#BecomingJane 14: il ritorno in famiglia
Affrontiamo oggi il primo, grande tema che permea il romanzo incompiuto I Watson, un tema che Jane Austen riprenderà in uno dei romanzi compiuti successivi – Mansfield Park: il ritorno in famiglia.
“Miss Emma Watson, rientrata in famiglia dopo esser stata affidata alle cure di una zia che l’aveva cresciuta, stava per fare la sua prima apparizione pubblica tra i vicini.“
Ecco come ci viene presentata l’eroina del romanzo. La situazione di cambiamento appare evidente, ma non sorprende se diamo uno sguardo all’elemento biografico dell’autrice: Jane Austen si era da poco trasferita a Bath, passando da un luogo che amava, nel quale era nata e dove si sentiva perfettamente a proprio agio (Steventon) ad uno nel quale non era in grado di sopportare nulla. In che modo riportare tale sentimento in un romanzo? Jane Austen non trova stratagemma migliore che quello di portare la sua nuova protagonista da una condizione di agiatezza e serenità (Emma Watson aveva difatti trascorso quattordici anni insieme alla zia, Mrs. Turner, una donna molto ricca. Rientrando in famiglia, la protagonista si vede costretta ad abbandonare la propria facile condizione benestante per affrontare la realtà dello status dei Watson), ad una di completo smarrimento ed inadeguatezza:
In camera del padre Emma era al riparo dalle terribili mortificazioni di una condizione sociale non adeguata a lei, e dalla discordia familiare: la durezza di cuore provocata dalla ricchezza, la presunzione di una mente limitata e l’ostinata stupidità di un carattere impossibile. Soffriva ancora pensando alle loro esistenze; nel ricordo e in previsione del futuro ma, almeno per il momento, non potevano nuocerle. Disponeva del suo tempo, poteva leggere e pensare, anche se nella sua situazione era difficile trarre sollievo dalla riflessione. I problemi insorti con la perdita dello zio non erano trascurabili né c’era la possibilità che si risolvessero; […]Il cambiamento del suo stile di vita e della sua condizione familiare, causato dalla morte di una persona cara […], l’avevano davvero messa a terra. Se prima ella era stata l’obiettivo principale delle speranze e della sollecitudine di uno zio che aveva plasmato il suo animo con la dedizione di un genitore, e dell’affetto di una zia amorevole che gioiva nel soddisfare tutti i suoi desideri, se era stata la vita e lo spirito di una casa, dove tutto era confortevole ed elegante, e ciò che l’aspettava era una tranquilla indipendenza, ora non contava più nulla per nessuno: era un fardello per coloro che non potevano offrirle alcun affetto, una persona in più in una casa già troppo affollata, circondata da gente mediocre, con ben poche possibilità di gioie domestiche e poca speranza di aiuti futuri. La sua natura allegra fu una fortuna per lei, perché un tale cambiamento avrebbe precipitato uno spirito più debole nello sconforto.
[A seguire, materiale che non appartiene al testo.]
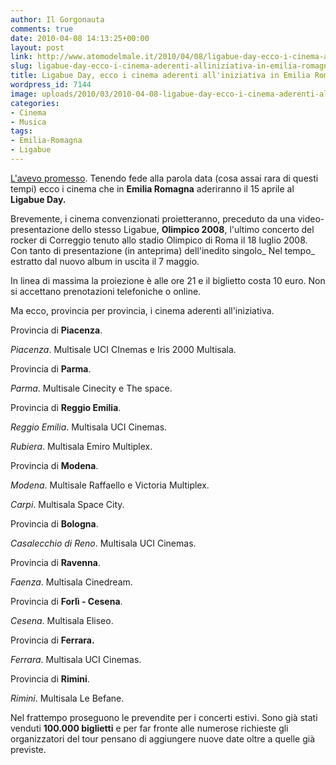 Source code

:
 ```yaml
---
author: Il Gorgonauta
comments: true
date: 2010-04-08 14:13:25+00:00
layout: post
link: http://www.atomodelmale.it/2010/04/08/ligabue-day-ecco-i-cinema-aderenti-alliniziativa-in-emilia-romagna/
slug: ligabue-day-ecco-i-cinema-aderenti-alliniziativa-in-emilia-romagna
title: Ligabue Day, ecco i cinema aderenti all'iniziativa in Emilia Romagna.
wordpress_id: 7144
image: uploads/2010/03/2010-04-08-ligabue-day-ecco-i-cinema-aderenti-alliniziativa-in-emilia-romagna.jpg
categories:
- Cinema
- Musica
tags:
- Emilia-Romagna
- Ligabue
---
```


[L'avevo promesso](/2010/03/29/ligabue-il-nuovo-album-uscira-a-maggio-intanto-ecco-le-date-del-tour-estivo-2010/). Tenendo fede alla parola data (cosa assai rara di questi tempi) ecco i cinema che in **Emilia Romagna** aderiranno il 15 aprile al **Ligabue Day.**

Brevemente, i cinema convenzionati proietteranno, preceduto da una video-presentazione dello stesso Ligabue, **Olimpico 2008**, l'ultimo concerto del rocker di Correggio  tenuto allo stadio Olimpico di Roma il 18 luglio 2008. Con tanto di presentazione (in anteprima) dell'inedito singolo_ Nel tempo_ estratto dal nuovo album in uscita il 7 maggio.

In linea di massima la proiezione è alle ore 21 e il biglietto costa 10 euro. Non si accettano prenotazioni telefoniche o online.

Ma ecco, provincia per provincia, i cinema aderenti all'iniziativa.

Provincia di **Piacenza**.

_Piacenza_. Multisale UCI CInemas e Iris 2000 Multisala.

Provincia di **Parma**.

_Parma_. Multisale Cinecity e  The space.

Provincia di **Reggio Emilia**.

_Reggio Emilia_. Multisala UCI Cinemas.

_Rubiera_. Multisala Emiro Multiplex.

Provincia di **Modena**.

_Modena_. Multisale Raffaello e Victoria Multiplex.

_Carpi_. Multisala Space City.

Provincia di **Bologna**.

_Casalecchio di Reno_. Multisala UCI Cinemas.

Provincia di **Ravenna**.

_Faenza_. Multisala Cinedream.

Provincia di **Forlì - Cesena**.

_Cesena_. Multisala Eliseo.

Provincia di **Ferrara.**

_Ferrara_. Multisala UCI Cinemas.

Provincia di **Rimini**.

_Rimini_. Multisala Le Befane.

Nel frattempo proseguono le prevendite per i concerti estivi. Sono già stati venduti **100.000 biglietti** e per far fronte alle numerose richieste gli organizzatori del tour pensano di aggiungere nuove date oltre a quelle già previste.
Emma non si sente per nulla serena nella casa paterna ed ogni istante trascorso in compagnia dei propri familiari le risulta imbarazzante ed opprimente, soprattutto se le visioni della propria inappropriata condizione sociale vengono condivise anche con il ricco e pretenzioso Lord Osborne, uno dei protagonisti maschili della vicenda:
Ricevere […] un ospite come Lord Osborne, insomma un nobiluomo e un estraneo, era davvero penoso. Sembrò lui stesso un po’ imbarazzato, quando, dopo esser stato presentato con disinvoltura dal suo ciarliero amico, borbottò qualcosa a proposito dell’onore che si era concesso facendo visita a Mr. Watson. Anche se Emma non poté fare a meno di considerare la visita come un omaggio rivolto a lei, non ne fu affatto gratificata. Coglieva appieno l’incoerenza di un rapporto d’amicizia di quel genere, considerato il tenore di vita modesto al quale erano costretti; ed essendo stata abituata ad uno stile di vita più elegante in casa della zia, era perfettamente consapevole di tutto ciò che, nella sua attuale dimora, avrebbe potuto esporli al ridicolo di fronte alle famiglie più ricche.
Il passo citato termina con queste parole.